Hooray, I went paddling for two weekends in a row in April! I'd organized last week's Opening Day paddle, which was just lovely, and the clubmate who lives on my block and gave me a ride that morning mentioned that she'd seen that it was supposed to get up to 80 and suggested that another paddle might work out well. As it happened, we ended up having 2, another clubmate called for a fairly longish paddle with an early start; I'd been thinking of a shorter one, and we thought that we would have takers for both if I sent out mine as well, and it worked out great.

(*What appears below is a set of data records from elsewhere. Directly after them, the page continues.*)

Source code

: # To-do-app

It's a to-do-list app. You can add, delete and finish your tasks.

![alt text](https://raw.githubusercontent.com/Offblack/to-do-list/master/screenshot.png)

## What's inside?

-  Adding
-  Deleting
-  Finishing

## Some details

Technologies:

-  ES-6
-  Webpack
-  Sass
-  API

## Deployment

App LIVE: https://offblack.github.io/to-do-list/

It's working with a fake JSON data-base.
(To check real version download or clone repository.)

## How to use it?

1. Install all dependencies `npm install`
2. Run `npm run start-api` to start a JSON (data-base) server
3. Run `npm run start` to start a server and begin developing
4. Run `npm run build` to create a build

Mine was just a five and a half mile spin around Canarsie Pol, the first island outside of the Paerdegat, Canarsie Pol ("pol" is the Dutch word for an artificial island), with a leisurely lunch on the western end of the island to catch the breezes. TQ had run up to CT for the day and we had dinner plans, so this got me back in plenty of time. It was kind of fun doing back-to-back short paddles like this, just for the different flavors they ended up having - last week's we did have a certain time we needed to be back to the club, but it was so beautiful and calm out that we were revelling in the smoothness of the water, and it was just nice getting out there for Opening Day and knowing there was all kinds of Sebago potluck deliciousness waiting for us back at the club; yesterday's was more leisurely, there was time for one of the participants to trade his europaddle for a greenland paddle for a while, I broke out my GP for a while too (I always carry one as my spare but I don't paddle with it that often so it was good to practice) and we had great birds; last week a visit to the Canarsie Pol osprey nest platform was the farthest point on the paddle, but we didn't see any activity there and one of the club's better birders said that some migrating birds had been delayed due to unfavorable winds, so maybe the ospreys were having the same problem.
This week I think we saw four of them, including one on the Pol nest platform, so that was neat; in addition, the oystercatchers that are always my favorite harbinger of Spring are back in force (usually I'm out on the bay enough in the spring that hearing the first "WHEET wheetwheetwheetwheet" of the season is so exciting - this year they got back while I was doing other things and they're all over the beaches already but still lovely to hear them), plus egrets in a marshy spot along the shore and some brants (who will be on their way north soon, they winter with us). In less-typical bird spottings, there was a pair of snow geese on the Pol, I've only ever seen those once in the bay, at West Pond so that was very cool. Later on, as Steve the Paddling Chef and I were just about back to the basin, a bit behind everyone else (we'd stopped for him to do a couple of rolls, he'd worn a drysuit with a ripped gasket and wanted to see how badly it would leak, plus it was warm for a drysuit so a little cooldown was probably nice), I spotted a loon in winter plumage who was swimming along just a few yards from Steve's boat. I said "Look at the loon!", he looked up in the sky because he thought I said moon, but he figured it out in time to get a good look before it dove. Didn't get a picture of that one but did get the others, plus a cormorant who was just posing too nicely on a piling in the basin to pass by!
Another fine paddle with Sebago, and I was home in plenty of time for a nap and a shower before dinner with the fella (he made oxtails and rice and beans for dinner, delicious). An excellent day, not a terribly ambitious paddle, but very pleasant!